3 Notes of R and Python

3.1 Connecting R and Python for Social Network Science Projects

The following script is my notes for Social Network Science Projects to combine R and Python. Also, in my particular case, I am using a Mac OS/Linux operation system. In Windows, please launch the “Anaconda prompt”.

In the following, I will only present Mac OS/Linux operation system.

3.2 Conda environment

To begin, I will first create an environment that would contain all the python modules of the entire Social Network Science Project using conda. After installing conda in my computer, I open my terminal and add the following line of codes: conda create --name sns python=3.8 anaconda that would create a new environment called sns (Social Network Science) and would also install python version 3.8.

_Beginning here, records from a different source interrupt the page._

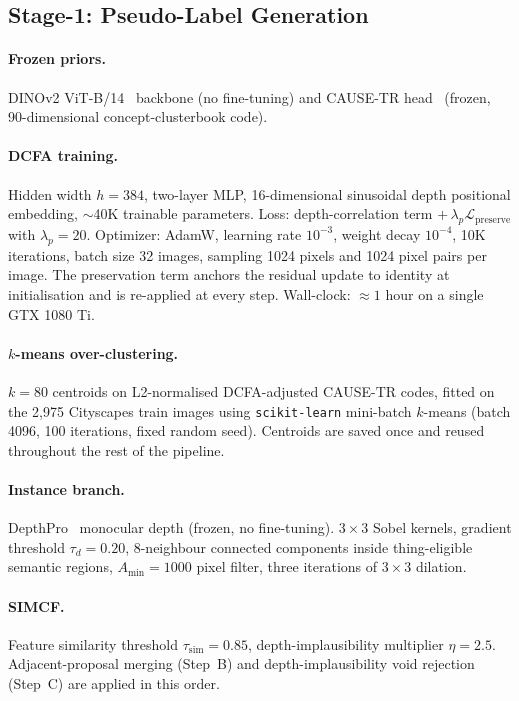 \documentclass{article}
\begin{document}
\subsection{Stage-1: Pseudo-Label Generation}
\label{sec:supp:impl:stage1}

\paragraph{Frozen priors.}
DINOv2 ViT-B/14~\cite{oquab2024dinov2} backbone (no fine-tuning) and CAUSE-TR head~\cite{kim2024cause} (frozen, 90-dimensional concept-clusterbook code).

\paragraph{DCFA training.}
Hidden width $h{=}384$, two-layer MLP, 16-dimensional sinusoidal depth positional embedding, $\sim$40K trainable parameters. Loss: depth-correlation term $+\,\lambda_p \mathcal{L}_\text{preserve}$ with $\lambda_p{=}20$. Optimizer: AdamW, learning rate $10^{-3}$, weight decay $10^{-4}$, 10K iterations, batch size 32 images, sampling 1024 pixels and 1024 pixel pairs per image. The preservation term anchors the residual update to identity at initialisation and is re-applied at every step. Wall-clock: $\approx 1$ hour on a single GTX 1080 Ti.

\paragraph{$k$-means over-clustering.}
$k{=}80$ centroids on L2-normalised DCFA-adjusted CAUSE-TR codes, fitted on the 2{,}975 Cityscapes train images using \texttt{scikit-learn} mini-batch $k$-means (batch 4096, 100 iterations, fixed random seed). Centroids are saved once and reused throughout the rest of the pipeline.

\paragraph{Instance branch.}
DepthPro~\cite{bochkovskii2024depthpro} monocular depth (frozen, no fine-tuning). $3\times3$ Sobel kernels, gradient threshold $\tau_d{=}0.20$, 8-neighbour connected components inside thing-eligible semantic regions, $A_\text{min}{=}1000$ pixel filter, three iterations of $3\times3$ dilation.

\paragraph{SIMCF.}
Feature similarity threshold $\tau_\text{sim}{=}0.85$, depth-implausibility multiplier $\eta{=}2.5$. Adjacent-proposal merging (Step~B) and depth-implausibility void rejection (Step~C) are applied in this order.
\end{document}
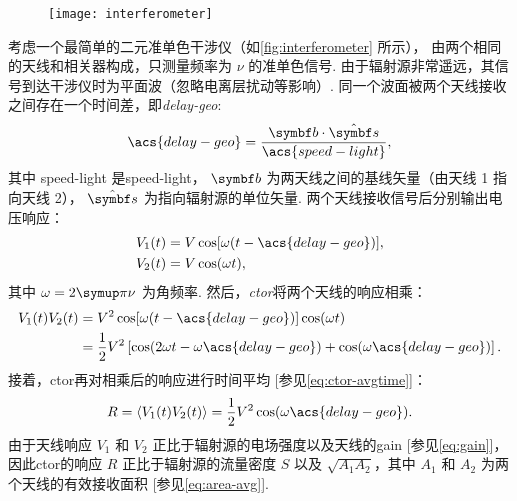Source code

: \begin{figure}[htp]
  \centering
  \texttt{[image: interferometer]}
  \label{fig:interferometer}
\end{figure}

考虑一个最简单的二元准单色干涉仪（如\autoref{fig:interferometer} 所示），
由两个相同的天线和相关器构成，只测量频率为 $\nu$ 的准单色信号.
由于辐射源非常遥远，其信号到达干涉仪时为平面波（忽略电离层扰动等影响）.
同一个波面被两个天线接收之间存在一个时间差，即\emph{\acf{delay-geo}}:
\begin{equation}
  \acs{delay-geo} = \frac{\B{b} \cdot \hat{\B{s}}}{\acs{speed-light}},
\end{equation}
其中 \acs{speed-light} 是\acl{speed-light}，
$\B{b}$ 为两天线之间的基线矢量（由天线 1 指向天线 2），
$\hat{\B{s}}$ 为指向辐射源的单位矢量.
两个天线接收信号后分别输出电压响应：
\begin{align}
  V_1(t) &= V \cos [\omega (t - \acs{delay-geo})], \\
  V_2(t) &= V \cos (\omega t),
\end{align}
其中 $\omega = 2\Cpi\nu$ 为角频率.
然后，\emph{\acf{ctor}}将两个天线的响应相乘：
\begin{align}
  V_1(t) V_2(t)
    &= V^2 \cos [\omega (t - \acs{delay-geo})] \cos (\omega t) \\
    &= \frac{1}{2} V^2 \left[ \cos (2\omega t - \omega \acs{delay-geo})
      + \cos (\omega \acs{delay-geo}) \right].
\end{align}
接着，\ac{ctor}再对相乘后的响应进行时间平均 [参见\autoref{eq:ctor-avgtime}]：
\begin{equation}
  \label{eq:resp-corr}
  R = \langle V_1(t) V_2(t) \rangle
    = \frac{1}{2} V^2 \cos (\omega \acs{delay-geo}).
\end{equation}
由于天线响应 $V_1$ 和 $V_2$ 正比于辐射源的电场强度以及天线的\ac{gain}
[参见\autoref{eq:gain}]，
因此\ac{ctor}的响应 $R$ 正比于辐射源的流量密度 $S$
以及 $\sqrt{A_1 A_2}$，其中 $A_1$ 和 $A_2$ 为两个天线的有效接收面积
[参见\autoref{eq:area-avg}].

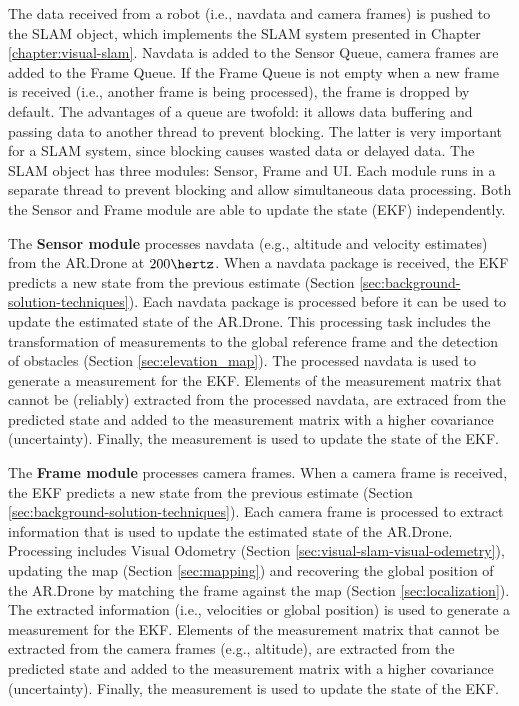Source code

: The data received from a robot (i.e., navdata and camera frames) is pushed to the SLAM object, which implements the SLAM system presented in Chapter \ref{chapter:visual-slam}.
Navdata is added to the Sensor Queue, camera frames are added to the Frame Queue.
If the Frame Queue is not empty when a new frame is received (i.e., another frame is being processed), the frame is dropped by default.
The advantages of a queue are twofold: it allows data buffering and passing data to another thread to prevent blocking.
The latter is very important for a SLAM system, since blocking causes wasted data or delayed data.
The SLAM object has three modules: Sensor, Frame and UI.
Each module runs in a separate thread to prevent blocking and allow simultaneous data processing.
Both the Sensor and Frame module are able to update the state (EKF) independently.

The \textbf{Sensor module} processes navdata (e.g., altitude and velocity estimates) from the AR.Drone at $200\hertz$.
When a navdata package is received, the EKF predicts a new state from the previous estimate (Section \ref{sec:background-solution-techniques}).
Each navdata package is processed before it can be used to update the estimated state of the AR.Drone.
This processing task includes the transformation of measurements to the global reference frame and the detection of obstacles (Section \ref{sec:elevation_map}).
The processed navdata is used to generate a measurement for the EKF.
Elements of the measurement matrix that cannot be (reliably) extracted from the processed navdata, are extraced from the predicted state and added to the measurement matrix with a higher covariance (uncertainty).
Finally, the measurement is used to update the state of the EKF.

The \textbf{Frame module} processes camera frames.
When a camera frame is received, the EKF predicts a new state from the previous estimate (Section \ref{sec:background-solution-techniques}).
Each camera frame is processed to extract information that is used to update the estimated state of the AR.Drone.
Processing includes Visual Odometry (Section \ref{sec:visual-slam-visual-odemetry}), updating the map (Section \ref{sec:mapping}) and recovering the global position of the AR.Drone by matching the frame against the map (Section \ref{sec:localization}).
The extracted information (i.e., velocities or global position) is used to generate a measurement for the EKF.
Elements of the measurement matrix that cannot be extracted from the camera frames (e.g., altitude), are extracted from the predicted state and added to the measurement matrix with a higher covariance (uncertainty).
Finally, the measurement is used to update the state of the EKF.

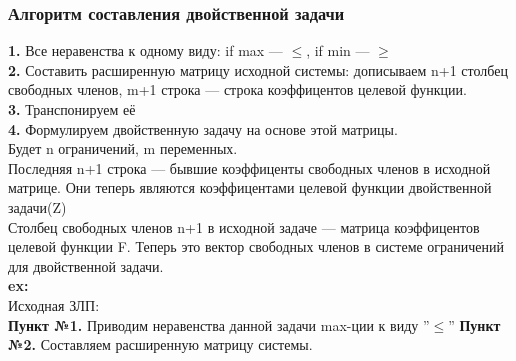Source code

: \subsubsection{Алгоритм составления двойственной задачи}
\textbf{1.} Все неравенства к одному виду: if max --- $\leq$, if min --- $\geq$\\
\textbf{2.} Составить расширенную матрицу исходной системы: дописываем n+1 столбец свободных членов, m+1 строка --- строка коэффицентов целевой функции.\\
\textbf{3.} Транспонируем её\\
\textbf{4.} Формулируем двойственную задачу на основе этой матрицы. \\
Будет n ограничений, m переменных. \\
Последняя n+1 строка --- бывшие коэффиценты свободных членов в исходной матрице. Они теперь являются коэффицентами целевой функции двойственной задачи(Z)\\
Столбец свободных членов n+1 в исходной задаче --- матрица коэффицентов целевой функции F. Теперь это вектор свободных членов в системе ограничений для двойственной задачи.\\
\textbf{ex:} \\
Исходная ЗЛП:\\
\textbf{Пункт №1.} Приводим неравенства данной задачи max-ции к виду ''$\leq$''
\textbf{Пункт №2.} Составляем расширенную матрицу системы.\\
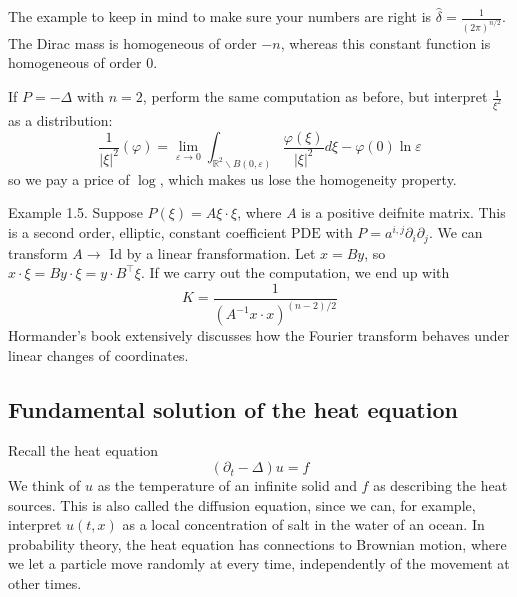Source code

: The example to keep in mind to make sure your numbers are right is $\widehat{\delta}=\frac{1}{(2 \pi)^{n / 2}}$. The Dirac mass is homogeneous of order $-n$, whereas this constant function is homogeneous of order 0.

\begin{example}
    If $P=-\Delta$ with $n=2$, perform the same computation as before, but interpret $\frac{1}{\xi^{2}}$ as a distribution:
    $$
    \frac{1}{|\xi|^{2}}(\varphi)=\lim _{\varepsilon \rightarrow 0} \int_{\mathbb{R}^{2} \backslash B(0, \varepsilon)} \frac{\varphi(\xi)}{|\xi|^{2}} d \xi-\varphi(0) \ln \varepsilon
    $$
    so we pay a price of $\log$, which makes us lose the homogeneity property.
\end{example}

\begin{example}
    Example 1.5. Suppose $P(\xi)=A \xi \cdot \xi$, where $A$ is a positive deifnite matrix. This is a second order, elliptic, constant coefficient $\mathrm{PDE}$ with $P=a^{i, j} \partial_{i} \partial_{j} .$ We can transform $A \rightarrow$ Id by a linear fransformation. Let $x=B y$, so $x \cdot \xi=B y \cdot \xi=y \cdot B^{\top} \xi .$ If we carry out the computation, we end up with
    $$
    K=\frac{1}{\left(A^{-1} x \cdot x\right)^{(n-2) / 2}}
    $$
    Hormander's book extensively discusses how the Fourier transform behaves under linear changes of coordinates.
\end{example}

\subsection{Fundamental solution of the heat equation}
Recall the heat equation
$$
\left(\partial_{t}-\Delta\right) u=f
$$
We think of $u$ as the temperature of an infinite solid and $f$ as describing the heat sources. This is also called the diffusion equation, since we can, for example, interpret $u(t, x)$ as a local concentration of salt in the water of an ocean. In probability theory, the heat equation has connections to Brownian motion, where we let a particle move randomly at every time, independently of the movement at other times.

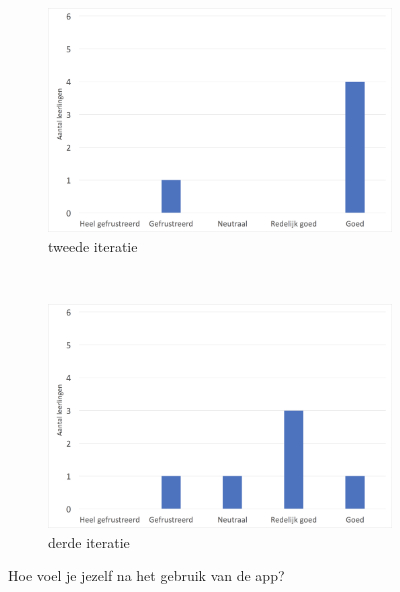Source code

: \documentclass[11pt]{article}
\begin{document}
\begin{figure}
	\centering
    \begin{subfigure}[b]{0.48\textwidth}
        \includegraphics[width=\textwidth]{pictures/2_GebruikApp.png}
        \caption{tweede iteratie}
        \label{gebruik:app:twee}
    \end{subfigure}
    ~
    \begin{subfigure}[b]{0.48\textwidth}
        \includegraphics[width=\textwidth]{pictures/3_GebruikApp.png}
        \caption{derde iteratie}
        \label{gebruik:app:drie}
    \end{subfigure}
    \caption{Hoe voel je jezelf na het gebruik van de app?}\label{gebruik:app}
\end{figure}
\end{document}
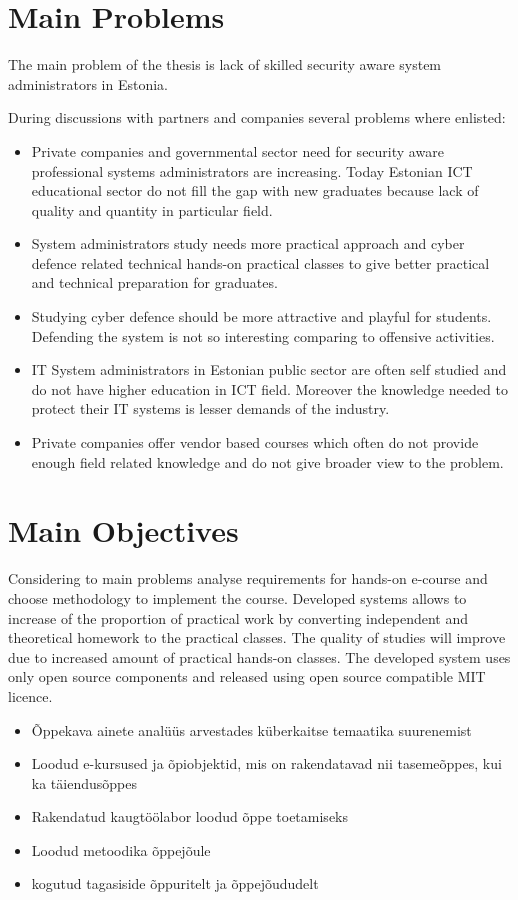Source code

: \section{Main Problems}
The main problem of the thesis is lack of skilled security aware system administrators in Estonia.

During discussions with partners and companies several problems where enlisted:
\begin{itemize}
\item Private companies and governmental sector need for security aware professional systems administrators are increasing. Today Estonian \gls{ICT} educational sector do not fill the gap with new graduates because lack of quality and quantity in particular field. 
\item System administrators study needs more practical approach and cyber defence related technical hands-on practical classes to give better practical and technical preparation for graduates.
\item Studying cyber defence should be more attractive and playful for students. Defending the system is not so interesting comparing to offensive activities.
\item IT System administrators in Estonian public sector are often self studied  and do not have higher education in \gls{ICT} field. Moreover the knowledge needed to protect their IT systems is lesser demands of the industry.
\item Private companies offer vendor based courses which often do not provide enough field related knowledge and do not give broader view to the problem.
\end{itemize}

\section{Main Objectives}
Considering to main problems analyse requirements for hands-on e-course and choose methodology to implement the course.
Developed systems allows to  increase of the proportion of practical work by converting independent and theoretical homework to  the practical classes. The quality of studies will improve due to increased amount of practical hands-on classes. The developed system uses only open source components and released using open source compatible MIT licence.



\begin{itemize}
	\item Õppekava ainete analüüs arvestades küberkaitse temaatika suurenemist
	\item Loodud e-kursused ja õpiobjektid, mis on rakendatavad nii tasemeõppes, kui ka täiendusõppes
	\item Rakendatud kaugtöölabor loodud õppe toetamiseks
	\item Loodud metoodika õppejõule
	\item kogutud tagasiside õppuritelt ja õppejõududelt
\end{itemize}


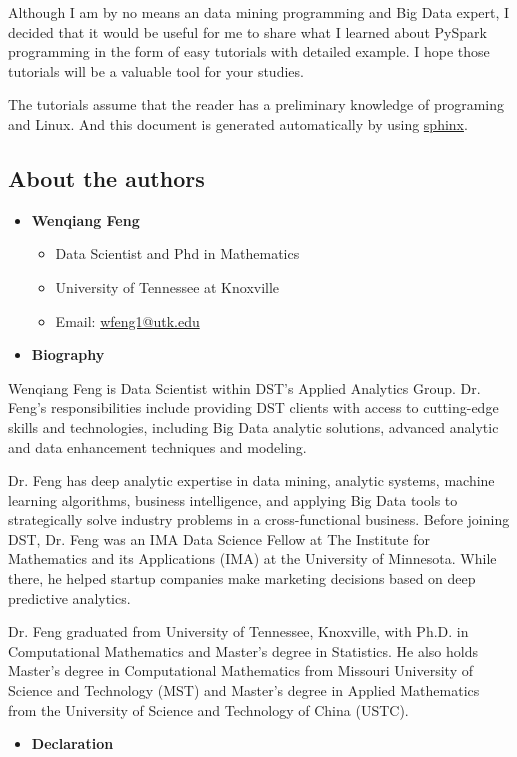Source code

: \documentclass[letterpaper,11pt,english]{sphinxmanual}
\begin{document}
Although I am by no means an data mining programming and Big Data expert,
I decided that it would be useful for me to share what I learned
about PySpark programming in the form of easy tutorials with
detailed example. I hope those tutorials will be a valuable tool
for your studies.

The tutorials assume that the reader has a preliminary knowledge
of programing and Linux. And this document is generated automatically
by using \href{http://sphinx.pocoo.org}{sphinx}.


\subsection{About the authors}
\label{preface:about-the-authors}\begin{itemize}
\item {} 
\textbf{Wenqiang Feng}
\begin{itemize}
\item {} 
Data Scientist and Phd in Mathematics

\item {} 
University of Tennessee at Knoxville

\item {} 
Email: \href{mailto:wfeng1@utk.edu}{wfeng1@utk.edu}

\end{itemize}

\item {} 
\textbf{Biography}

\end{itemize}

Wenqiang Feng is Data Scientist within DST’s Applied Analytics Group. Dr. Feng’s responsibilities include providing DST clients with access to cutting-edge skills and technologies, including Big Data analytic solutions, advanced analytic and data enhancement techniques and modeling.

Dr. Feng has deep analytic expertise in data mining, analytic systems, machine learning algorithms, business intelligence, and applying Big Data tools to strategically solve industry problems in a cross-functional business. Before joining DST, Dr. Feng was an IMA Data Science Fellow at The Institute for Mathematics and its Applications (IMA) at the University of Minnesota. While there, he helped startup companies make marketing decisions based on deep predictive analytics.

Dr. Feng graduated from University of Tennessee, Knoxville, with Ph.D. in Computational Mathematics and Master’s degree in Statistics. He also holds Master’s degree in Computational Mathematics from Missouri University of Science and Technology (MST) and Master’s degree in Applied Mathematics from the University of Science and Technology of China (USTC).
\begin{itemize}
\item {} 
\textbf{Declaration}

\end{itemize}
\end{document}
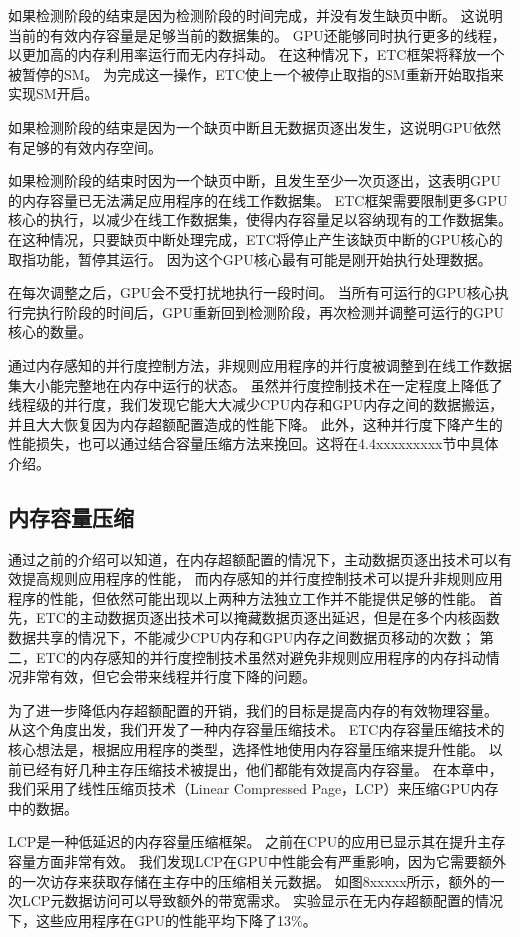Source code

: 如果检测阶段的结束是因为检测阶段的时间完成，并没有发生缺页中断。
这说明当前的有效内存容量是足够当前的数据集的。
GPU还能够同时执行更多的线程，以更加高的内存利用率运行而无内存抖动。
在这种情况下，ETC框架将释放一个被暂停的SM。
为完成这一操作，ETC使上一个被停止取指的SM重新开始取指来实现SM开启。

如果检测阶段的结束是因为一个缺页中断且无数据页逐出发生，这说明GPU依然有足够的有效内存空间。

如果检测阶段的结束时因为一个缺页中断，且发生至少一次页逐出，这表明GPU的内存容量已无法满足应用程序的在线工作数据集。
ETC框架需要限制更多GPU核心的执行，以减少在线工作数据集，使得内存容量足以容纳现有的工作数据集。
在这种情况，只要缺页中断处理完成，ETC将停止产生该缺页中断的GPU核心的取指功能，暂停其运行。
因为这个GPU核心最有可能是刚开始执行处理数据。

在每次调整之后，GPU会不受打扰地执行一段时间。
当所有可运行的GPU核心执行完执行阶段的时间后，GPU重新回到检测阶段，再次检测并调整可运行的GPU核心的数量。

通过内存感知的并行度控制方法，非规则应用程序的并行度被调整到在线工作数据集大小能完整地在内存中运行的状态。
虽然并行度控制技术在一定程度上降低了线程级的并行度，我们发现它能大大减少CPU内存和GPU内存之间的数据搬运，并且大大恢复因为内存超额配置造成的性能下降。
此外，这种并行度下降产生的性能损失，也可以通过结合容量压缩方法来挽回。这将在4.4xxxxxxxxx节中具体介绍。

\subsection{内存容量压缩}
通过之前的介绍可以知道，在内存超额配置的情况下，主动数据页逐出技术可以有效提高规则应用程序的性能，
而内存感知的并行度控制技术可以提升非规则应用程序的性能，但依然可能出现以上两种方法独立工作并不能提供足够的性能。
首先，ETC的主动数据页逐出技术可以掩藏数据页逐出延迟，但是在多个内核函数数据共享的情况下，不能减少CPU内存和GPU内存之间数据页移动的次数；
第二，ETC的内存感知的并行度控制技术虽然对避免非规则应用程序的内存抖动情况非常有效，但它会带来线程并行度下降的问题。

为了进一步降低内存超额配置的开销，我们的目标是提高内存的有效物理容量。
从这个角度出发，我们开发了一种内存容量压缩技术。
ETC内存容量压缩技术的核心想法是，根据应用程序的类型，选择性地使用内存容量压缩来提升性能。
以前已经有好几种主存压缩技术被提出，他们都能有效提高内存容量。
在本章中，我们采用了线性压缩页技术（Linear Compressed Page，LCP）来压缩GPU内存中的数据。

LCP是一种低延迟的内存容量压缩框架。
之前在CPU的应用已显示其在提升主存容量方面非常有效。
我们发现LCP在GPU中性能会有严重影响，因为它需要额外的一次访存来获取存储在主存中的压缩相关元数据。
如图8xxxxx所示，额外的一次LCP元数据访问可以导致额外的带宽需求。
实验显示在无内存超额配置的情况下，这些应用程序在GPU的性能平均下降了13\%。

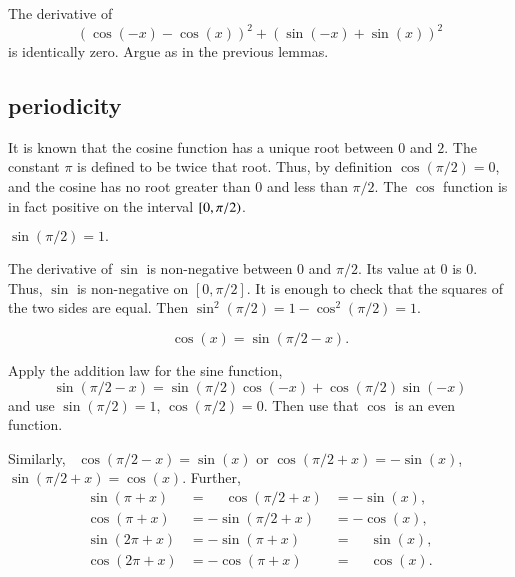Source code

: \begin{proved}
The derivative of
    $$(\cos(-x) - \cos(x))^2 + (\sin(-x) +\sin(x))^2$$
is identically zero.  Argue as in the previous lemmas.
\swallowed\end{proved}

\subsection{periodicity}
\label{sec:pi}

It is known that the cosine function has a unique root between $0$
and $2$. The constant $\pi$ is defined to be twice that root.  Thus, by
definition $\cos(\pi/2) = 0$, and the cosine has no root greater
than $0$ and less than $\pi/2$. The $\cos$ function is in fact
positive on the interval $[ 0,\pi/2)$.

\begin{lemma}\label{lemma:sin-pi2}
    $\sin (\pi/2) = 1.$
\end{lemma}

\begin{proved}
The derivative of $\sin$ is non-negative between $0$ and $\pi/2$.
Its value at $0$ is $0$.  Thus, $\sin$ is non-negative on
$[0,\pi/2]$.  It is enough to check
that the squares of the two sides are equal. Then $\sin^2(\pi/2) =
{1-\cos^2(\pi/2)} = 1$.
\swallowed\end{proved}

\begin{lemma}\label{lemma:cos-sin}
    $$\cos(x) = \sin(\pi/2 - x).$$
\end{lemma}

\begin{proved}
    Apply the addition law for the sine function,
    $$\sin(\pi/2 - x) = \sin(\pi/2)\cos(-x) + \cos(\pi/2)\sin(-x)$$
    and use
    $\sin(\pi/2) = 1$, $\cos(\pi/2) = 0$.  Then use that $\cos$ is
    an even function.
\swallowed\end{proved}

Similarly,~%
%
$\cos(\pi/2 - x) = \sin(x)$ or $\cos(\pi/2 + x) =
-\sin(x)$, $\sin(\pi/2 + x) = \cos(x)$.  Further,
    $$\begin{array}{lll}
      \sin(\pi + x) &= \phantom{-}\cos(\pi/2 + x) &= -\sin(x),\\
      \cos(\pi + x) &= -\sin(\pi/2 + x) &= -\cos(x),\\
      \sin(2\pi + x) &= -\sin(\pi + x) &= \phantom{-}\sin(x),\\
      \cos(2\pi + x) &= -\cos(\pi + x) &= \phantom{-}\cos(x).
      \end{array}$$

3.3 Installing Social Network Science modules from Python

If you are willing to activate the environment from the terminal, then you would have to use conda activate sns. Notice that I give the name sns that could be modified for whatever you prefer. We can install some modules from python activating the environment from the terminal (i.e. conda activate sns), and then running the following codes

  • python -m pip install numpy
  • python -m pip install panda
  • python -m pip install igraph
  • python -m pip install matplotlib
  • python -m pip install leidenalg
  • python -m pip install networkx
  • python -m pip install pyintergraph

Or, all at once - python -m pip install numpy panda igraph matplotlib leidenalg networkx pyintergraph

Check the modules installed in your environment with pip list.

In my personal computer, I had some issues with the visualizations of igraph. Hence, I install some extra modules:

  • python -m pip install cairocffi
  • python -m pip install pycairo

Also, I install cairo using the following code suggested in the webpage of pycairo, that use Homebrew:

  • brew install cairo pkg-config

I will also install graph-tool using brew (other options in the webpage):

  • brew install graph-tool

After installing some modules, you should now deactivate the session, and you would have to put the following line of code: conda deactivate in your terminal. If you are willing to check your environments, just press: conda info --envs in your terminal. If for some reason you prefer to remove your entire environment, you would have to use the following code: conda remove --name sns --all

Is often common for python users to use the Jupyter Notebook, that might be a better option if you are just going to use python. In which case, after activating your conda environment, you could set your working directory through cd [DIRECTORY] in the terminal. Then launch the Jupyter notebook by jupyter notebook.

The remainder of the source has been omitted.